## [To do]
Required from the data below: the exact lines starting at the line containing "## To run the release, you just need to" and ending at the line containing "2. 間違えてrmした場合", with both ends kept and all pictures dropped.

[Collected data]

::::::

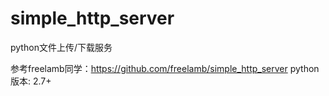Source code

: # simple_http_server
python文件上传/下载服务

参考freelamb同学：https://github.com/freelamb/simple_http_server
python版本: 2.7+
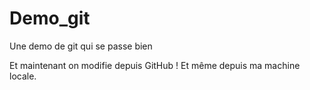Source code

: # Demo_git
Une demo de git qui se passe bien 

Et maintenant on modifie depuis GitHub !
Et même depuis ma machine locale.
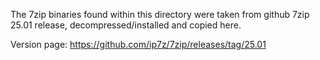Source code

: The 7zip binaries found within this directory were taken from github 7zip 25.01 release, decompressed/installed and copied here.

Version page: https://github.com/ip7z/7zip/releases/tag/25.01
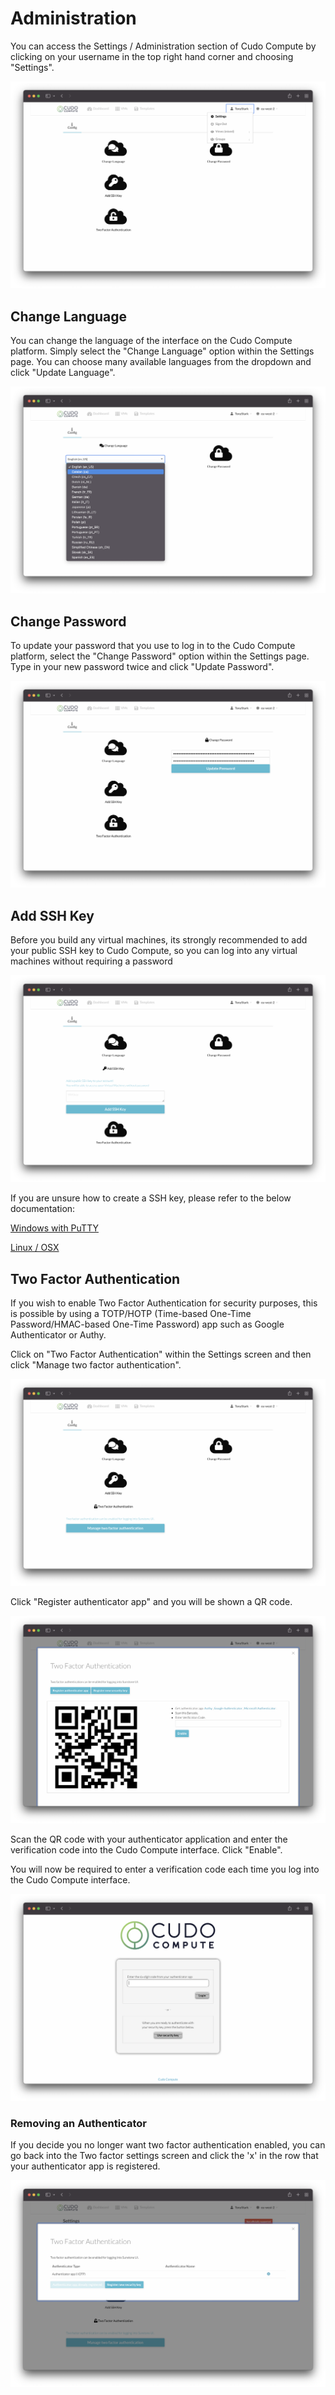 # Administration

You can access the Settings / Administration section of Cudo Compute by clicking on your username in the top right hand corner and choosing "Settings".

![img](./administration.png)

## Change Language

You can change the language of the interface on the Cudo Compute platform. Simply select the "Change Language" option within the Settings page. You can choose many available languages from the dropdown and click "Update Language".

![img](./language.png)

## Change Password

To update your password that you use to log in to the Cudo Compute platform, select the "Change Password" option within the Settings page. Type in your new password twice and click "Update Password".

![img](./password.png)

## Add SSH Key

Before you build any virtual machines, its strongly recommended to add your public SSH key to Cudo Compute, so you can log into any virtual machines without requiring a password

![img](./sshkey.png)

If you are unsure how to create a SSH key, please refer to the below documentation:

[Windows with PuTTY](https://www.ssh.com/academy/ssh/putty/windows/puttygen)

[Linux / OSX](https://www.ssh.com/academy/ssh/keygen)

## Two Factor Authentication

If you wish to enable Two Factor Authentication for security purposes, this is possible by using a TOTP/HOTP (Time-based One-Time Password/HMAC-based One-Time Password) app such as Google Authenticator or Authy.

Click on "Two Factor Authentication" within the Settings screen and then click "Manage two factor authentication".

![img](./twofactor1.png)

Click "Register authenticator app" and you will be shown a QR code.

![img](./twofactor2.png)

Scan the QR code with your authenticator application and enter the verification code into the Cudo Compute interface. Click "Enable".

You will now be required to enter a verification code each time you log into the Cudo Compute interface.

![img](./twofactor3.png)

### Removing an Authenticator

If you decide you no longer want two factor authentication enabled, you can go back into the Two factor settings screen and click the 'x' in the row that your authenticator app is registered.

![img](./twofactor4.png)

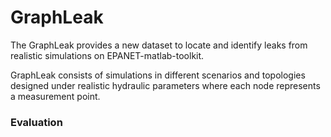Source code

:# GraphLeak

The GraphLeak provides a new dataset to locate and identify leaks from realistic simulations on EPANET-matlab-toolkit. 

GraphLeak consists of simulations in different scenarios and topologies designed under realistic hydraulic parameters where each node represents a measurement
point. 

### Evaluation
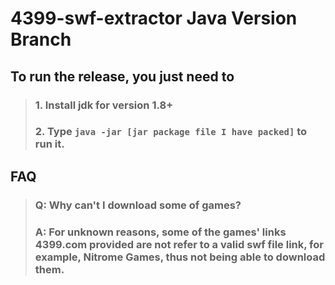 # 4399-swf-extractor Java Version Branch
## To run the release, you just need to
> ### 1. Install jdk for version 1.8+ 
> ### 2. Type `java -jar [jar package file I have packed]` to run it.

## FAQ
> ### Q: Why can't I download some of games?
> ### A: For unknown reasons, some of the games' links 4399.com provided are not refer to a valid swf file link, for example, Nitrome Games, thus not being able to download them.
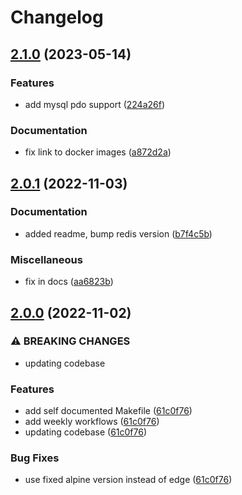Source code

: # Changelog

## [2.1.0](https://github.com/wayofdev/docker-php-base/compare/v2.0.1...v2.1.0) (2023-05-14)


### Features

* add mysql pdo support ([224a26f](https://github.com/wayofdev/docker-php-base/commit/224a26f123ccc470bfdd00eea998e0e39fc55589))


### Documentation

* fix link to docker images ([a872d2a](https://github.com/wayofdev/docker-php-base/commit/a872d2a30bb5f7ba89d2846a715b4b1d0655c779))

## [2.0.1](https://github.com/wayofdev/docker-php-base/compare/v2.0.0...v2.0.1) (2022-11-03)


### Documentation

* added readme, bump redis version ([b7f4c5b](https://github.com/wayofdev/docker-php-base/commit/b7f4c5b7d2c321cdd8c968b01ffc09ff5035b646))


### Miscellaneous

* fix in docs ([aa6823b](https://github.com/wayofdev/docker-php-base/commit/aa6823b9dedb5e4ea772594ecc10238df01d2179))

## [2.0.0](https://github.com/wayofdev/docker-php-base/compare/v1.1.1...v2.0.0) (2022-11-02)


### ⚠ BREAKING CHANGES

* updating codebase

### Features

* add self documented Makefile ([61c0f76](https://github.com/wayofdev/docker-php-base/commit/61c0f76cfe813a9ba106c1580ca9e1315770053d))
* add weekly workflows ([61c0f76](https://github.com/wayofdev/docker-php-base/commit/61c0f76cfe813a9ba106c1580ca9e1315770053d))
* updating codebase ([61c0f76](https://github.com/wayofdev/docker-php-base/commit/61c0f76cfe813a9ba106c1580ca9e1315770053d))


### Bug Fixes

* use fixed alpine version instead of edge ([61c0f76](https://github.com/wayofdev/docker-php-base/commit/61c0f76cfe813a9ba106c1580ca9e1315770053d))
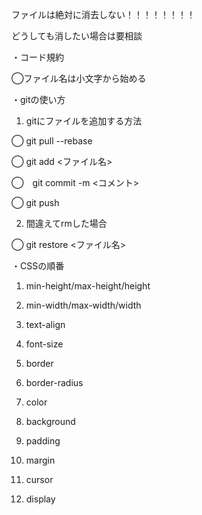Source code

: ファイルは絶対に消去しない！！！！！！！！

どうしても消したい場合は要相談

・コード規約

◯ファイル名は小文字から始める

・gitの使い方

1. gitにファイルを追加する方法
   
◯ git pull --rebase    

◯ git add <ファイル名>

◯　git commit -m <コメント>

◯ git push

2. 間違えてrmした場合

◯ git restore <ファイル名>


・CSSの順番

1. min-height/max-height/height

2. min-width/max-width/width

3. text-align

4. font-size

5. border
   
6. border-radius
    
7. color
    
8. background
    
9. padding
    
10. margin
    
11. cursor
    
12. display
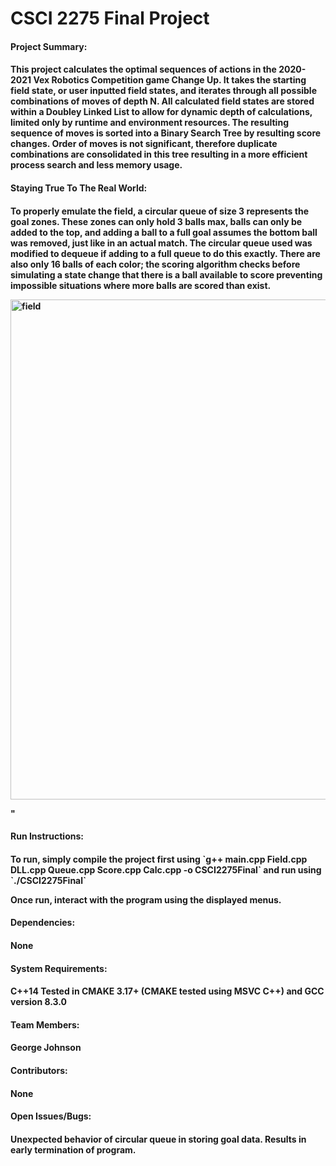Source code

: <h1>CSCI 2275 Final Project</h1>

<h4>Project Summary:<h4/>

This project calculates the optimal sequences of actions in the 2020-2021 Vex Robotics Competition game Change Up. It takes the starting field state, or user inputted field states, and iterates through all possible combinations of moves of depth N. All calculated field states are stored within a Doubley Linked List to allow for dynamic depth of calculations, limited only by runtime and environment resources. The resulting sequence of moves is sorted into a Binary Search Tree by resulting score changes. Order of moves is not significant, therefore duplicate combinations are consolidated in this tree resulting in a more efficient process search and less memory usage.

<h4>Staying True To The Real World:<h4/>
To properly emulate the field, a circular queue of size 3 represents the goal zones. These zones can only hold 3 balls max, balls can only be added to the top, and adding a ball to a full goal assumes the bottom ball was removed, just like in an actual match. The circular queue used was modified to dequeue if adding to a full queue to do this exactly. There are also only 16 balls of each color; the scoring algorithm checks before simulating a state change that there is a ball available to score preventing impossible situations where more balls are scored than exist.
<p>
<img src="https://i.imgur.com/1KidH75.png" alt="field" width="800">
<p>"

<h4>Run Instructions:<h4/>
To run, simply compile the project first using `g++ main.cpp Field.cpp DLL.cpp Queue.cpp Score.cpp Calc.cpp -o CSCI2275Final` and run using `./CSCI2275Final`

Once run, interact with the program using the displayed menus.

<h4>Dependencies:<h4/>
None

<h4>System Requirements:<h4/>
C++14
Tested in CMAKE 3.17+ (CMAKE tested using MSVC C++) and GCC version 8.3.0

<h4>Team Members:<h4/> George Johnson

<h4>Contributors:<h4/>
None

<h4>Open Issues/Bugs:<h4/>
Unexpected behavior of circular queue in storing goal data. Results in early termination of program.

::::::

## [Answer section]
## To run the release, you just need to
> ### 1. Install jdk for version 1.8+ 
> ### 2. Type `java -jar [jar package file I have packed]` to run it.

## FAQ
> ### Q: Why can't I download some of games?
> ### A: For unknown reasons, some of the games' links 4399.com provided are not refer to a valid swf file link, for example, Nitrome Games, thus not being able to download them.
Source code

: # Changelog

## [2.1.0](https://github.com/wayofdev/docker-php-base/compare/v2.0.1...v2.1.0) (2023-05-14)


### Features

* add mysql pdo support ([224a26f](https://github.com/wayofdev/docker-php-base/commit/224a26f123ccc470bfdd00eea998e0e39fc55589))


### Documentation

* fix link to docker images ([a872d2a](https://github.com/wayofdev/docker-php-base/commit/a872d2a30bb5f7ba89d2846a715b4b1d0655c779))

## [2.0.1](https://github.com/wayofdev/docker-php-base/compare/v2.0.0...v2.0.1) (2022-11-03)


### Documentation

* added readme, bump redis version ([b7f4c5b](https://github.com/wayofdev/docker-php-base/commit/b7f4c5b7d2c321cdd8c968b01ffc09ff5035b646))


### Miscellaneous

* fix in docs ([aa6823b](https://github.com/wayofdev/docker-php-base/commit/aa6823b9dedb5e4ea772594ecc10238df01d2179))

## [2.0.0](https://github.com/wayofdev/docker-php-base/compare/v1.1.1...v2.0.0) (2022-11-02)


### ⚠ BREAKING CHANGES

* updating codebase

### Features

* add self documented Makefile ([61c0f76](https://github.com/wayofdev/docker-php-base/commit/61c0f76cfe813a9ba106c1580ca9e1315770053d))
* add weekly workflows ([61c0f76](https://github.com/wayofdev/docker-php-base/commit/61c0f76cfe813a9ba106c1580ca9e1315770053d))
* updating codebase ([61c0f76](https://github.com/wayofdev/docker-php-base/commit/61c0f76cfe813a9ba106c1580ca9e1315770053d))


### Bug Fixes

* use fixed alpine version instead of edge ([61c0f76](https://github.com/wayofdev/docker-php-base/commit/61c0f76cfe813a9ba106c1580ca9e1315770053d))
Source code

: ファイルは絶対に消去しない！！！！！！！！

どうしても消したい場合は要相談

・コード規約

◯ファイル名は小文字から始める

・gitの使い方

1. gitにファイルを追加する方法
   
◯ git pull --rebase    

◯ git add <ファイル名>

◯　git commit -m <コメント>

◯ git push

2. 間違えてrmした場合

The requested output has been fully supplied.